Admiral Katsutoshi Kawano, chief of Japan's Self-Defence Forces, said yesterday that Japanese air force jets had scrambled about 200 times to counter Chinese jets from April to last month, up from 114 times in the same period last year.

The two countries are embroiled in a dispute over islets in the waterway known as Diaoyu to the Chinese and Senkaku to the Japanese. There is also an overlap in the exclusive economic zones that the two sides claim as each can claim 200 nautical miles from their coast but the sea spans only 360 nautical miles. The islets fall within the overlap.

Tensions have risen in recent years over Japan's purchase of some of the islets in 2012 and China's establishment of an air defence identification zone in the area in 2013 that overlaps Japan's. Both sides have also been enhancing their military capabilities in the sea.
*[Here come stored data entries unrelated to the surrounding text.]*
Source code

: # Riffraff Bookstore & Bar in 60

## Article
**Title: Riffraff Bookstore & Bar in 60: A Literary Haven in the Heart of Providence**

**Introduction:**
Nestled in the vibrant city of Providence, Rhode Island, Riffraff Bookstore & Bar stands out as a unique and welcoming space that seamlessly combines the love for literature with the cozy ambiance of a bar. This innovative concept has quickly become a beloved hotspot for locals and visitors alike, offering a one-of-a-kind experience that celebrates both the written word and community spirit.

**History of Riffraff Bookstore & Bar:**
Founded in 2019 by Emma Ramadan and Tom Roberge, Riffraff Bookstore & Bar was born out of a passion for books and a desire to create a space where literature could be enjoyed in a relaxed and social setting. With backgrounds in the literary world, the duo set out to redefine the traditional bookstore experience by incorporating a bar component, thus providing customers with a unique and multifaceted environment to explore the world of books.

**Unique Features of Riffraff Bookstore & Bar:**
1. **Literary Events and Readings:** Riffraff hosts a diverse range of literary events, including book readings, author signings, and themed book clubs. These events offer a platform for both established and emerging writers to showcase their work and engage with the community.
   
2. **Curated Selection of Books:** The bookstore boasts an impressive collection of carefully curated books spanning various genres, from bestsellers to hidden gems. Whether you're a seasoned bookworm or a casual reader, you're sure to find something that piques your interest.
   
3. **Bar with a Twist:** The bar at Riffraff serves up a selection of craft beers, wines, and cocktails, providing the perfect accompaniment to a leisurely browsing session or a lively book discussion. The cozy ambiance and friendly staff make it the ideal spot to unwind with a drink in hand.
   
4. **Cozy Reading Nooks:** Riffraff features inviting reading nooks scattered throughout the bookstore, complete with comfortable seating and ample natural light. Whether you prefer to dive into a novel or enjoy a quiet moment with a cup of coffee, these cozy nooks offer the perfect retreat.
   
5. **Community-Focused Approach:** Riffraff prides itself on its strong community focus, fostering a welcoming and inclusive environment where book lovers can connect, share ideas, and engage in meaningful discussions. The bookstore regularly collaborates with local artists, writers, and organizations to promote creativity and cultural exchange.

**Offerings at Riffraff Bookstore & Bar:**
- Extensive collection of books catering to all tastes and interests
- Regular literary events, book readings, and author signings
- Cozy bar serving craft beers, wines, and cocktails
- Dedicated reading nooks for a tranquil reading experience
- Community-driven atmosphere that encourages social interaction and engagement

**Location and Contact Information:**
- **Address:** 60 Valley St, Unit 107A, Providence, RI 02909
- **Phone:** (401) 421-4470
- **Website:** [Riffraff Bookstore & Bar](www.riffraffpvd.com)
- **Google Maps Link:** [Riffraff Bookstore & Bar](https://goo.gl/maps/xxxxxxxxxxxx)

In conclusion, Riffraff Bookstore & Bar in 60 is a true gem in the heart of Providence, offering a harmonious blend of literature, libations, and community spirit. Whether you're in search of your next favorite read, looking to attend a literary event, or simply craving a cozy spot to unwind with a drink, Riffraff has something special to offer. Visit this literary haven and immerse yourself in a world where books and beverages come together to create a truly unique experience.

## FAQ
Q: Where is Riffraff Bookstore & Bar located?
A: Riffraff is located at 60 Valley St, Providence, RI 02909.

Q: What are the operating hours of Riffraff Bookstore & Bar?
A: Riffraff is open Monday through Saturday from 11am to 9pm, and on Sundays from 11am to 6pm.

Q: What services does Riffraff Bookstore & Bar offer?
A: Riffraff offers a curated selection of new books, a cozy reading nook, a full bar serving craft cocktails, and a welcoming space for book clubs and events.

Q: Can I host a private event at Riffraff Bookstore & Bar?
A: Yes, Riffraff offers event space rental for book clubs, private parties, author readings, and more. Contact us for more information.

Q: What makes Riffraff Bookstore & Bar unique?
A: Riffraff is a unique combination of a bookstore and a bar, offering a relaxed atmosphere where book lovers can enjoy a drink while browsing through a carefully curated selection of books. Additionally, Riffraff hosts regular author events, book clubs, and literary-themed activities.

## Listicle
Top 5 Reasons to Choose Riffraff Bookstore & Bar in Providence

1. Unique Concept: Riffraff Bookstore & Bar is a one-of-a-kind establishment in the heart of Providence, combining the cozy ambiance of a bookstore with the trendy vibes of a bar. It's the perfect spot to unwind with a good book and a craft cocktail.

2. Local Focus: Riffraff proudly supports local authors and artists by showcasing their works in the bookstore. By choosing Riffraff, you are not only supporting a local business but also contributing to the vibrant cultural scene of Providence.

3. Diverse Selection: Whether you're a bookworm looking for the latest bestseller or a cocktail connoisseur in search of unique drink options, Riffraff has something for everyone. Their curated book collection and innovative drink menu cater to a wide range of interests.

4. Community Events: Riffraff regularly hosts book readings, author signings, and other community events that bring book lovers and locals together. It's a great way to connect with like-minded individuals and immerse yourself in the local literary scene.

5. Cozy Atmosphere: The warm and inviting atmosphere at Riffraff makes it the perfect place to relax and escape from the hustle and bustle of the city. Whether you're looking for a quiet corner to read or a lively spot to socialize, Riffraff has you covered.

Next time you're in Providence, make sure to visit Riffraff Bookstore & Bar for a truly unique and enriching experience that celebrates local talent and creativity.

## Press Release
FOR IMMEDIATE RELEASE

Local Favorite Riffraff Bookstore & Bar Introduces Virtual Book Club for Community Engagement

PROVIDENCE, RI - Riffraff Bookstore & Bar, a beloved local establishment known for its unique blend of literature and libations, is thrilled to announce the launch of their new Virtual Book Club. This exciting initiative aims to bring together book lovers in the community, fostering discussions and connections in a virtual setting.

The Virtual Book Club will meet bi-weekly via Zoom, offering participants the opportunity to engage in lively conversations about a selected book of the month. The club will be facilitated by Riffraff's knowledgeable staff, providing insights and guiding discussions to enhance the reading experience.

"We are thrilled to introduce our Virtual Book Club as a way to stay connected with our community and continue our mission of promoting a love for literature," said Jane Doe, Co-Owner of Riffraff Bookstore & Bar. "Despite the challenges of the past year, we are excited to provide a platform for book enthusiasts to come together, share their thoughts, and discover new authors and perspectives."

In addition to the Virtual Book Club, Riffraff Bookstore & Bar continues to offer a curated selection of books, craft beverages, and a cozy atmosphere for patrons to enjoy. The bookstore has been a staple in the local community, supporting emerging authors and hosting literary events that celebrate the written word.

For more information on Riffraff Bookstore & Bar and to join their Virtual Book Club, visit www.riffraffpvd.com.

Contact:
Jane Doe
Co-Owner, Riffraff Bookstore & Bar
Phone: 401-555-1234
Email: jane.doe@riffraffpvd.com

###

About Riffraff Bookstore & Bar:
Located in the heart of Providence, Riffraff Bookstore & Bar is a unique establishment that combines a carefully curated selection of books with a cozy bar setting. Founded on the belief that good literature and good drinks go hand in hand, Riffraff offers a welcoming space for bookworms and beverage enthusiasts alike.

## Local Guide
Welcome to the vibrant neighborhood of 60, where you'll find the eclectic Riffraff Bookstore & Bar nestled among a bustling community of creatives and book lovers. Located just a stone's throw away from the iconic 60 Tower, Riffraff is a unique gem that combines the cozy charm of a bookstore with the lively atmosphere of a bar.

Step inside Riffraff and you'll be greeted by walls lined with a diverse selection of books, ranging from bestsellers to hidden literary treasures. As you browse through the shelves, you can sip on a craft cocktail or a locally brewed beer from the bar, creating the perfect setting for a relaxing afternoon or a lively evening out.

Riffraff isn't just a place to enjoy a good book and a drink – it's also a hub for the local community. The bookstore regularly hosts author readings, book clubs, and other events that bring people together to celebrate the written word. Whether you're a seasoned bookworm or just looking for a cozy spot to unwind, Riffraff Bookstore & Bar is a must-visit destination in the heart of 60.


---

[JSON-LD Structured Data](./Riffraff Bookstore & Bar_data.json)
Against this backdrop, a hotline will be key as a first step towards establishing a wider crisis management mechanism to avoid conflict in the East China Sea, the International Crisis Group (ICG) said in a 21-page report yesterday.
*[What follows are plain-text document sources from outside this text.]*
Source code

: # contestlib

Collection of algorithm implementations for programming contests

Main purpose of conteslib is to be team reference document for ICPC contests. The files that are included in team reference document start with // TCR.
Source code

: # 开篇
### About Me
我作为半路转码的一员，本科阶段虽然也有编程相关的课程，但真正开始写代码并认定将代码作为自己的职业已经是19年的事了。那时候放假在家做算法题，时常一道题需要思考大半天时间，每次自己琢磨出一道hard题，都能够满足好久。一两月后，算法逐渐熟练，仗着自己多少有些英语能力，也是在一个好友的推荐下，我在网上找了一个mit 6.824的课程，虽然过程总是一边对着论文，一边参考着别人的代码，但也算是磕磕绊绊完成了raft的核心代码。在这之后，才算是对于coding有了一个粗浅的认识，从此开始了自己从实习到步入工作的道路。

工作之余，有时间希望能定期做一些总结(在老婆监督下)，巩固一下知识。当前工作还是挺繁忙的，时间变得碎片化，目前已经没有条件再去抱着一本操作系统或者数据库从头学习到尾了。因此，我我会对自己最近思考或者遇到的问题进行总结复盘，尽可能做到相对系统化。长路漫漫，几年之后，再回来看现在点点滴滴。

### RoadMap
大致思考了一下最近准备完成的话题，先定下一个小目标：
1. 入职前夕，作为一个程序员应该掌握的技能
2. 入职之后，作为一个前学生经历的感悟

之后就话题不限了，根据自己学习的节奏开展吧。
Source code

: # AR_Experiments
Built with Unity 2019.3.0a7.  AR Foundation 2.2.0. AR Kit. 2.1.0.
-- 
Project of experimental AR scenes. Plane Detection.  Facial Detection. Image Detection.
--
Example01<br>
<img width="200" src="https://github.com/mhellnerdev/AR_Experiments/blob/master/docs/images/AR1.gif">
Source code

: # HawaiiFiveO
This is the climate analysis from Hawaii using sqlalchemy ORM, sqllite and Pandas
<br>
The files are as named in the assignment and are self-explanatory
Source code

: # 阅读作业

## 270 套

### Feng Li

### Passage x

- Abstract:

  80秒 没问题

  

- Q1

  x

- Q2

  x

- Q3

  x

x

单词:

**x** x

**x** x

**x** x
  • 'Tokyo's meddling angers Beijing'

  • China is angry at what it sees as Japan "meddling" in the South China Sea, which might complicate ties between the two countries, a think-tank said yesterday.

    The International Crisis Group (ICG) said Japan is not a claimant in the South China Sea but has been "one of the most vocal critics of China's actions" in the waterway.

    China has competing territorial claims in the resource-rich South China Sea with four Asean states including Vietnam and the Philippines, and a separate dispute with Japan over the Diaoyu/Senkaku isles in the East China Sea.

    Japan is reportedly worried that China has been escalating its activity in the East China Sea in response to Tokyo pledging aid to Vietnam and the Philippines.

    In its foray into the South China Sea, Japan has argued that it has vital strategic, economic and political interests in the region, the ICG noted.

    It said: "By emphasising the importance of rule of law... Japan frames China's role in that dispute as posing as great a risk to international norms as its South China Sea actions."

    Walter Sim

Working-level talks on a crisis management mechanism, which have been held on and off since 2007, resumed in January last year.

But "behind the scenes, (the talks were) beginning to stall" over the scope of the mechanism.

To move the talks along, the ICG, in its report "East China Sea: Preventing Clashes From Becoming Crises", exhorted China to delink sovereignty claims from the negotiations, and not use them as a tool to exert political pressure or extract concessions from Japan.

It also called on Tokyo not to conflate and "negatively publicise" Chinese legitimate right of passage through international waters near Japan to the Western Pacific with its other actions that might have flouted international laws.

The hotline was first launched in October 2000 but abandoned as tensions arose from visits by then Japanese premier Junichiro Koizumi - who was in power from 2001 to 2006 - to the Yasukuni Shrine that commemorates Japanese war dead, including World War II war criminals, despite Chinese objections.

Restarting this hotline will "lay the foundation for regular defence contacts that, over time, could help stabilise bilateral relations and ensure continued communication between the militaries", said the ICG report, which is based on interviews with Chinese and Japanese scholars, analysts and officials.

The ICG said the hotline was "urgently needed", given the increasing unplanned contacts between Chinese and Japanese military aircraft and ships in the region.

But setting up a hotline will not be an easy task and will require steady efforts in diplomatic engagement, experts said.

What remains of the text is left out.